*Instructions for the task*.
Instruction for the data below: set down exactly the lines from the line with "pair is reported." to the line with "the two streams?", inclusive, and no others.
+ + + + + + +
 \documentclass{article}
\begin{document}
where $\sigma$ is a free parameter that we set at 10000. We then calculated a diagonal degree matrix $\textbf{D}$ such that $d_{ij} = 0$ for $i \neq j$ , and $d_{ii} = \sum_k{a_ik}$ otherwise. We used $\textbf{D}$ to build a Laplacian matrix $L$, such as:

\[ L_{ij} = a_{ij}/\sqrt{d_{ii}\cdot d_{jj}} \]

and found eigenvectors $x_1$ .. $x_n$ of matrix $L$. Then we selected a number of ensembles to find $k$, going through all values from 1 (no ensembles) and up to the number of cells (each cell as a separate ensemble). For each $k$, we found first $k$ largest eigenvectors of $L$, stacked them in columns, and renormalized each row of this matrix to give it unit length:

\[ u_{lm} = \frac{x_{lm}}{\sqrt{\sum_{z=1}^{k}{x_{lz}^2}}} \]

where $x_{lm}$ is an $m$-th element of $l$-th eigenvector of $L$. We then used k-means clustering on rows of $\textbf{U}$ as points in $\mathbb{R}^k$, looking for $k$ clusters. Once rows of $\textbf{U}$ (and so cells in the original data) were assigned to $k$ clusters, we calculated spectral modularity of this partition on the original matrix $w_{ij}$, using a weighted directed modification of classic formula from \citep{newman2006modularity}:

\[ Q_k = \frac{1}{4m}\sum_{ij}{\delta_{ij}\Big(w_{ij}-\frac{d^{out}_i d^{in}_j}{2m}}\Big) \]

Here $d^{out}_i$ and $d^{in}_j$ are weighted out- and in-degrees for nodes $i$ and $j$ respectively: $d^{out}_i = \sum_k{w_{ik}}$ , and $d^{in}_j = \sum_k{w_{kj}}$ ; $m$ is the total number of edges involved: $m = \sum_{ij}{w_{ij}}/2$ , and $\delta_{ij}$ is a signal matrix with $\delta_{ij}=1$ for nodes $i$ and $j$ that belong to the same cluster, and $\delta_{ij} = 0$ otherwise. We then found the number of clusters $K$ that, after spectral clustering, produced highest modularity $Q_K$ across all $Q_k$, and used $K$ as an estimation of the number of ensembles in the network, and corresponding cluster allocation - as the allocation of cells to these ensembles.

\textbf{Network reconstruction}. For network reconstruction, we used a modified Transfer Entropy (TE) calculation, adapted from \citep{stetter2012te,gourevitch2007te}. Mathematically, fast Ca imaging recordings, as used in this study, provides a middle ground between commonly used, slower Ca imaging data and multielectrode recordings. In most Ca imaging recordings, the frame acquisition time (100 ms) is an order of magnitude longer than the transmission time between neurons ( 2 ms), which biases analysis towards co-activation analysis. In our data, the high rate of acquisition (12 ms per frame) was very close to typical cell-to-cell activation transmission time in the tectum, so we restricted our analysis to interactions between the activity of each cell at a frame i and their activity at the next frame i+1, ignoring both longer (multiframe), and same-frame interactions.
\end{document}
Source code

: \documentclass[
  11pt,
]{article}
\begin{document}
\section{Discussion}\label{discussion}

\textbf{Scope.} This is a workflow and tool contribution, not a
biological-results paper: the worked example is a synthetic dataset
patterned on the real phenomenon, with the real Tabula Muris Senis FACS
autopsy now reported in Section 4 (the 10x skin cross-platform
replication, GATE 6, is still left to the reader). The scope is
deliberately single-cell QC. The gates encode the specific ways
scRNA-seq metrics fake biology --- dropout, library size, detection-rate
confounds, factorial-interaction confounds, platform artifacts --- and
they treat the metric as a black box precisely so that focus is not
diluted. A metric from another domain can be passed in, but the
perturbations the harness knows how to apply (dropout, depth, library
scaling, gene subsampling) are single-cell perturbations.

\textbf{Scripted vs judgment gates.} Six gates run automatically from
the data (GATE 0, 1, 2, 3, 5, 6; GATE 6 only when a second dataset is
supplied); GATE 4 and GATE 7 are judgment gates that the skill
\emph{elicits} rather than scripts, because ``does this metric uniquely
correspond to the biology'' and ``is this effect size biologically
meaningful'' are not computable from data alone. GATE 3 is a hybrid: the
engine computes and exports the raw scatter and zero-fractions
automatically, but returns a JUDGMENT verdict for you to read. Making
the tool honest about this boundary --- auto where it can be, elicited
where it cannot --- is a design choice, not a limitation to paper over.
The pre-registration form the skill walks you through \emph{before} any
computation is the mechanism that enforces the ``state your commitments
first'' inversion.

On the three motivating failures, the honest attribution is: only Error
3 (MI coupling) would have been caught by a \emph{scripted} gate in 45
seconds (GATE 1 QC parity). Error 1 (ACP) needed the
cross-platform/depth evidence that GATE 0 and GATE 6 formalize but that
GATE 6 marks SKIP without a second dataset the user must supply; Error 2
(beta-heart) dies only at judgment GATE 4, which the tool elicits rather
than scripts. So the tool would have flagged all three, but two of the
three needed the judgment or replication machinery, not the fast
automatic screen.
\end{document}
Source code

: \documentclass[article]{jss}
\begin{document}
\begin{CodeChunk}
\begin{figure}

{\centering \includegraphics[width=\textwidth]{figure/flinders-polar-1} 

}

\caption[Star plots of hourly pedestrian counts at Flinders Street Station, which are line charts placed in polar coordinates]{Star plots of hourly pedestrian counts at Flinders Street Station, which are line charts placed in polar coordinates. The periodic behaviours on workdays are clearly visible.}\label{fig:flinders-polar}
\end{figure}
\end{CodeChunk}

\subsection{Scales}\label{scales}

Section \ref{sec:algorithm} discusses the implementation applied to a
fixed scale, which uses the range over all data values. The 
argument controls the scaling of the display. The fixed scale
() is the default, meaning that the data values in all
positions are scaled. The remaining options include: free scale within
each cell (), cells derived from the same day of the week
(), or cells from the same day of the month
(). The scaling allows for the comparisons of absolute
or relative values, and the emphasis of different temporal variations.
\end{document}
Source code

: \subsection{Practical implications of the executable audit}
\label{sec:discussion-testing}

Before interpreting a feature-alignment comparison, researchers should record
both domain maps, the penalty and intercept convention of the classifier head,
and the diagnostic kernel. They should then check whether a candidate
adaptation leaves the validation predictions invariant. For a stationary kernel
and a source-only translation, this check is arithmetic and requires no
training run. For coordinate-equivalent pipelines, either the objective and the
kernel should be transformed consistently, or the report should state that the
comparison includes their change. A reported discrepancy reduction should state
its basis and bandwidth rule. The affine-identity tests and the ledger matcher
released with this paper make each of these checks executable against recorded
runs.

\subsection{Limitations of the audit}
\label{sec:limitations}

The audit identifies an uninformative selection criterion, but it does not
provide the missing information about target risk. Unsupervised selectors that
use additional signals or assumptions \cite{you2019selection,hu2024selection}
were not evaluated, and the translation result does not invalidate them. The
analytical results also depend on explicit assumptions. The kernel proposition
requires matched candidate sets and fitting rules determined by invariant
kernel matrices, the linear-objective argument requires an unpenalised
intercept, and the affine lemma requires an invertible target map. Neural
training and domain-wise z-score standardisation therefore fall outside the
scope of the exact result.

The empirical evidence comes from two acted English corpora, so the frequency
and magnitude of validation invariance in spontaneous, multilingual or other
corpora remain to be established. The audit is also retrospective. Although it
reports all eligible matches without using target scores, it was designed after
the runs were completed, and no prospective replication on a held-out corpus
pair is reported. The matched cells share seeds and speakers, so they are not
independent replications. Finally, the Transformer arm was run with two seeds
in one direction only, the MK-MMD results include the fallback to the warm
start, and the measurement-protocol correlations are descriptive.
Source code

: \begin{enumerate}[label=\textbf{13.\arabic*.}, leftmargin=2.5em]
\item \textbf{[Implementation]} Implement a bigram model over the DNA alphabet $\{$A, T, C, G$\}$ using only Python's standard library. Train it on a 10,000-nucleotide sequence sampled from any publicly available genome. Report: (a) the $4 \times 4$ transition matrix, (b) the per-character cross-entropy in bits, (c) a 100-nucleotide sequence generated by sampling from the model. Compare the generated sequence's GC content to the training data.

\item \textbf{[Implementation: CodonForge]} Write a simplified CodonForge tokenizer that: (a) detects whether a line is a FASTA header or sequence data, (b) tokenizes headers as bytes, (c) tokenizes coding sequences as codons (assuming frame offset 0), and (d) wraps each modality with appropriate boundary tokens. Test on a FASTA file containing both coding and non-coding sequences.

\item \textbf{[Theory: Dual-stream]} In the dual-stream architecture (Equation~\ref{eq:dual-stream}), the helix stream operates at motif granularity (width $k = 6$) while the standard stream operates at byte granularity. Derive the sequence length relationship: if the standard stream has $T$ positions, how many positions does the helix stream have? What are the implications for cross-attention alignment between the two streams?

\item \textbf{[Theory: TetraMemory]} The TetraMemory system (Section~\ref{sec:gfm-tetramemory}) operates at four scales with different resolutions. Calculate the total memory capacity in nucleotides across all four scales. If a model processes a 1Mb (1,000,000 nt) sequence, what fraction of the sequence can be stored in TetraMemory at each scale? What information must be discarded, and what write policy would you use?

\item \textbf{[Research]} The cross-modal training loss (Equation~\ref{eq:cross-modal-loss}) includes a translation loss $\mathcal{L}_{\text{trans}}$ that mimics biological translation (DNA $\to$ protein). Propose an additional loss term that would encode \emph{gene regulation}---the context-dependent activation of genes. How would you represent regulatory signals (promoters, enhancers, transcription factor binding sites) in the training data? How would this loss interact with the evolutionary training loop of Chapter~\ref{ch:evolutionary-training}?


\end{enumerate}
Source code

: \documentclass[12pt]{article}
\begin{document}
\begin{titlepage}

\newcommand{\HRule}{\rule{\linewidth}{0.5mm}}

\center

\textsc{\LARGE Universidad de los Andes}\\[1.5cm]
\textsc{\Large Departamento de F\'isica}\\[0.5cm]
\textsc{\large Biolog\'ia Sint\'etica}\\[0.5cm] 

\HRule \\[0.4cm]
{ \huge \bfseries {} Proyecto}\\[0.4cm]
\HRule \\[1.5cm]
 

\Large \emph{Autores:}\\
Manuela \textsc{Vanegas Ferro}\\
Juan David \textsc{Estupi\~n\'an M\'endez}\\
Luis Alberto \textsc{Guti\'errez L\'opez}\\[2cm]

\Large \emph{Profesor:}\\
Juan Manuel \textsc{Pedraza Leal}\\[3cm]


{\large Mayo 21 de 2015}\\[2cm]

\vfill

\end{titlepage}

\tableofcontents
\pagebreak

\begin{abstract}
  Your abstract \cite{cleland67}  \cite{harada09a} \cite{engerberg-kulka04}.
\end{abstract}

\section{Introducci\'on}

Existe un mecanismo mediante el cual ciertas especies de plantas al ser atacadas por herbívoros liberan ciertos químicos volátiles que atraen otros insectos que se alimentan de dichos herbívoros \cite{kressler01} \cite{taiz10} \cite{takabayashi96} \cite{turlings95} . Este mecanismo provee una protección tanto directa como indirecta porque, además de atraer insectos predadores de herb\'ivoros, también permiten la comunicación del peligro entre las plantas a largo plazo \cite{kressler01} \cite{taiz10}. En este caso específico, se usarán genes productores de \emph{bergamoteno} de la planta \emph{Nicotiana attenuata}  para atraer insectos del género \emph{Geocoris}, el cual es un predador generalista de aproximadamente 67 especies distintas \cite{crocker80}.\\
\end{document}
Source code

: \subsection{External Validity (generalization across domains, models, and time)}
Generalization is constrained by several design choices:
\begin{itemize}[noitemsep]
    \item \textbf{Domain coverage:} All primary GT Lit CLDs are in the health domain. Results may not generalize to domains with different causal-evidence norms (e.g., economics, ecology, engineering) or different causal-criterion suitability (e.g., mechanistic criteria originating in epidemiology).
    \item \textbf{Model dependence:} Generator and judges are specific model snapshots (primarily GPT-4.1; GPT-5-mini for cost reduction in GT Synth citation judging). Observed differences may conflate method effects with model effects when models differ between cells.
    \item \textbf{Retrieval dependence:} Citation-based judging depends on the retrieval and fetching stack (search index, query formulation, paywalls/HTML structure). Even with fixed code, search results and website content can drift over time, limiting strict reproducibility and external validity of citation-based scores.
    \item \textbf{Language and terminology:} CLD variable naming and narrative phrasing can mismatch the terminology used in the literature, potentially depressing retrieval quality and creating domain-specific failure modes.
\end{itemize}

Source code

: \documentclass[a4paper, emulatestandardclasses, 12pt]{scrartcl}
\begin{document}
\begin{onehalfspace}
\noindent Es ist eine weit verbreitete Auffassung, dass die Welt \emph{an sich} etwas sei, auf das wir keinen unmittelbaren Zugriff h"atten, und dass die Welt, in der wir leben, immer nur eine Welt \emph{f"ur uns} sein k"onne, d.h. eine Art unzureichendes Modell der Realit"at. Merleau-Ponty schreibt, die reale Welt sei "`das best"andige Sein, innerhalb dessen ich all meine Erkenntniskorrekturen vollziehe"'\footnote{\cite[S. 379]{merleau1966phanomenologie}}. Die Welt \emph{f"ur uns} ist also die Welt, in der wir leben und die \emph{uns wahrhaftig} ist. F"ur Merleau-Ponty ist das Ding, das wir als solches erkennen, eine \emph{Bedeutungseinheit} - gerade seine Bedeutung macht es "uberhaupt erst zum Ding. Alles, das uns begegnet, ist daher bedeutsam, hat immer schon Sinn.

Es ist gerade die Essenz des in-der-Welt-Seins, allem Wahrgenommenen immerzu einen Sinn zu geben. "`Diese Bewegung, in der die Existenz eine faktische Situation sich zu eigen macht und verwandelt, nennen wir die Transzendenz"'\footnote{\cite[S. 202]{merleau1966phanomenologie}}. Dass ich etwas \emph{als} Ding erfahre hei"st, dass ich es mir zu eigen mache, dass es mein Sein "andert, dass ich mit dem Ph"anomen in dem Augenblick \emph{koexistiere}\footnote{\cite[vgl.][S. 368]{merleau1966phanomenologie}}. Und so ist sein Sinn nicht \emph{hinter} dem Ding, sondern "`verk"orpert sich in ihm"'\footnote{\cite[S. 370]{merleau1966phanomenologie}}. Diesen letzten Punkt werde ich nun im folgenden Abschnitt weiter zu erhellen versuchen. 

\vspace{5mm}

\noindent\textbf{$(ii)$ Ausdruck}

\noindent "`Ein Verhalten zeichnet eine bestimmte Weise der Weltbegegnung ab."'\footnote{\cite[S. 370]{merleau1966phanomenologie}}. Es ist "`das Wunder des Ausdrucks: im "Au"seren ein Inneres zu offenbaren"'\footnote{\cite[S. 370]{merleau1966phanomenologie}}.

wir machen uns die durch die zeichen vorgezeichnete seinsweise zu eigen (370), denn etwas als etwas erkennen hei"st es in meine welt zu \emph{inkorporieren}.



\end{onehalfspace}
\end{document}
+ + + + + + +
*Solution to this task*.
pair is reported. The matched cells share seeds and speakers, so they are not
independent replications. Finally, the Transformer arm was run with two seeds
in one direction only, the MK-MMD results include the fallback to the warm
start, and the measurement-protocol correlations are descriptive.
Source code

: \begin{enumerate}[label=\textbf{13.\arabic*.}, leftmargin=2.5em]
\item \textbf{[Implementation]} Implement a bigram model over the DNA alphabet $\{$A, T, C, G$\}$ using only Python's standard library. Train it on a 10,000-nucleotide sequence sampled from any publicly available genome. Report: (a) the $4 \times 4$ transition matrix, (b) the per-character cross-entropy in bits, (c) a 100-nucleotide sequence generated by sampling from the model. Compare the generated sequence's GC content to the training data.

\item \textbf{[Implementation: CodonForge]} Write a simplified CodonForge tokenizer that: (a) detects whether a line is a FASTA header or sequence data, (b) tokenizes headers as bytes, (c) tokenizes coding sequences as codons (assuming frame offset 0), and (d) wraps each modality with appropriate boundary tokens. Test on a FASTA file containing both coding and non-coding sequences.

\item \textbf{[Theory: Dual-stream]} In the dual-stream architecture (Equation~\ref{eq:dual-stream}), the helix stream operates at motif granularity (width $k = 6$) while the standard stream operates at byte granularity. Derive the sequence length relationship: if the standard stream has $T$ positions, how many positions does the helix stream have? What are the implications for cross-attention alignment between the two streams?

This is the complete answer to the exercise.